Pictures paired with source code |
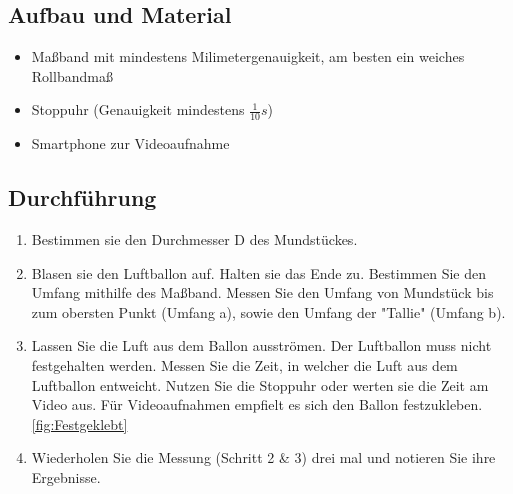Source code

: \documentclass{article}
\begin{document}
    \subsection{Aufbau und Material}
    \begin{itemize}
        \item Maßband mit mindestens Milimetergenauigkeit, am besten ein weiches Rollbandmaß
        \item Stoppuhr (Genauigkeit mindestens \( \frac{1}{10}s \))
        \item Smartphone zur Videoaufnahme
    \end{itemize}

    \subsection{Durchführung}
    \begin{enumerate}
        \item Bestimmen sie den Durchmesser D des Mundstückes.
        \item Blasen sie den Luftballon auf. Halten sie das Ende zu. Bestimmen Sie den Umfang mithilfe des Maßband.
        Messen Sie den Umfang von Mundstück bis zum obersten Punkt (Umfang a), sowie den Umfang der "Tallie" (Umfang b).
        \item Lassen Sie die Luft aus dem Ballon ausströmen. Der Luftballon muss nicht festgehalten werden.
        Messen Sie die Zeit, in welcher die Luft aus dem Luftballon entweicht.
        Nutzen Sie die Stoppuhr oder werten sie die Zeit am Video aus. Für Videoaufnahmen empfielt es sich den Ballon festzukleben.\ref{fig:Festgeklebt}
        \item Wiederholen Sie die Messung (Schritt 2 \& 3) drei mal und notieren Sie ihre Ergebnisse.
    \end{enumerate}
\end{document}
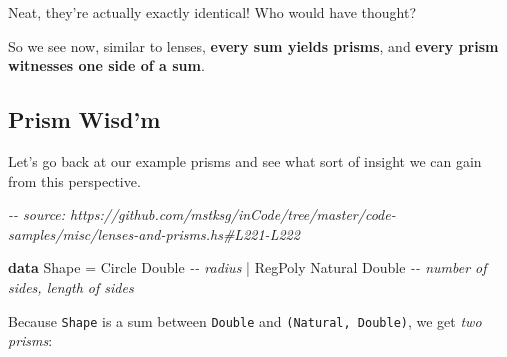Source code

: \documentclass[]{article}
\newenvironment{Shaded}{}{}
\newcommand{\CommentTok}[1]{\textcolor[rgb]{0.38,0.63,0.69}{\textit{#1}}}
\newcommand{\DataTypeTok}[1]{\textcolor[rgb]{0.56,0.13,0.00}{#1}}
\newcommand{\KeywordTok}[1]{\textcolor[rgb]{0.00,0.44,0.13}{\textbf{#1}}}
\newcommand{\OperatorTok}[1]{\textcolor[rgb]{0.40,0.40,0.40}{#1}}
\newcommand{\OtherTok}[1]{\textcolor[rgb]{0.00,0.44,0.13}{#1}}
\begin{document}
Neat, they're actually exactly identical! Who would have thought?

So we see now, similar to lenses, \textbf{every sum yields prisms}, and
\textbf{every prism witnesses one side of a sum}.

\hypertarget{prism-wisdm}{%
\subsection{Prism Wisd'm}\label{prism-wisdm}}

Let's go back at our example prisms and see what sort of insight we can gain
from this perspective.

\begin{Shaded}
\begin{Highlighting}[]
\CommentTok{{-}{-} source: https://github.com/mstksg/inCode/tree/master/code{-}samples/misc/lenses{-}and{-}prisms.hs\#L221{-}L222}

\KeywordTok{data} \DataTypeTok{Shape} \OtherTok{=} \DataTypeTok{Circle}  \DataTypeTok{Double}           \CommentTok{{-}{-} radius}
           \OperatorTok{|} \DataTypeTok{RegPoly} \DataTypeTok{Natural} \DataTypeTok{Double}   \CommentTok{{-}{-} number of sides, length of sides}
\end{Highlighting}
\end{Shaded}

Because \texttt{Shape} is a sum between \texttt{Double} and
\texttt{(Natural,\ Double)}, we get \emph{two prisms}:
\end{document}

Task description |
Although the records contain pictures, restate them word for word with those pictures left out.

Written response |
Source code

: \documentclass{article}
\begin{document}
    \subsection{Aufbau und Material}
    \begin{itemize}
        \item Maßband mit mindestens Milimetergenauigkeit, am besten ein weiches Rollbandmaß
        \item Stoppuhr (Genauigkeit mindestens \( \frac{1}{10}s \))
        \item Smartphone zur Videoaufnahme
    \end{itemize}

    \subsection{Durchführung}
    \begin{enumerate}
        \item Bestimmen sie den Durchmesser D des Mundstückes.
        \item Blasen sie den Luftballon auf. Halten sie das Ende zu. Bestimmen Sie den Umfang mithilfe des Maßband.
        Messen Sie den Umfang von Mundstück bis zum obersten Punkt (Umfang a), sowie den Umfang der "Tallie" (Umfang b).
        \item Lassen Sie die Luft aus dem Ballon ausströmen. Der Luftballon muss nicht festgehalten werden.
        Messen Sie die Zeit, in welcher die Luft aus dem Luftballon entweicht.
        Nutzen Sie die Stoppuhr oder werten sie die Zeit am Video aus. Für Videoaufnahmen empfielt es sich den Ballon festzukleben.\ref{fig:Festgeklebt}
        \item Wiederholen Sie die Messung (Schritt 2 \& 3) drei mal und notieren Sie ihre Ergebnisse.
    \end{enumerate}
\end{document}
Source code

: \documentclass[]{article}
\newenvironment{Shaded}{}{}
\newcommand{\CommentTok}[1]{\textcolor[rgb]{0.38,0.63,0.69}{\textit{#1}}}
\newcommand{\DataTypeTok}[1]{\textcolor[rgb]{0.56,0.13,0.00}{#1}}
\newcommand{\KeywordTok}[1]{\textcolor[rgb]{0.00,0.44,0.13}{\textbf{#1}}}
\newcommand{\OperatorTok}[1]{\textcolor[rgb]{0.40,0.40,0.40}{#1}}
\newcommand{\OtherTok}[1]{\textcolor[rgb]{0.00,0.44,0.13}{#1}}
\begin{document}
Neat, they're actually exactly identical! Who would have thought?

So we see now, similar to lenses, \textbf{every sum yields prisms}, and
\textbf{every prism witnesses one side of a sum}.

\hypertarget{prism-wisdm}{%
\subsection{Prism Wisd'm}\label{prism-wisdm}}

Let's go back at our example prisms and see what sort of insight we can gain
from this perspective.

\begin{Shaded}
\begin{Highlighting}[]
\CommentTok{{-}{-} source: https://github.com/mstksg/inCode/tree/master/code{-}samples/misc/lenses{-}and{-}prisms.hs\#L221{-}L222}

\KeywordTok{data} \DataTypeTok{Shape} \OtherTok{=} \DataTypeTok{Circle}  \DataTypeTok{Double}           \CommentTok{{-}{-} radius}
           \OperatorTok{|} \DataTypeTok{RegPoly} \DataTypeTok{Natural} \DataTypeTok{Double}   \CommentTok{{-}{-} number of sides, length of sides}
\end{Highlighting}
\end{Shaded}

Because \texttt{Shape} is a sum between \texttt{Double} and
\texttt{(Natural,\ Double)}, we get \emph{two prisms}:
\end{document}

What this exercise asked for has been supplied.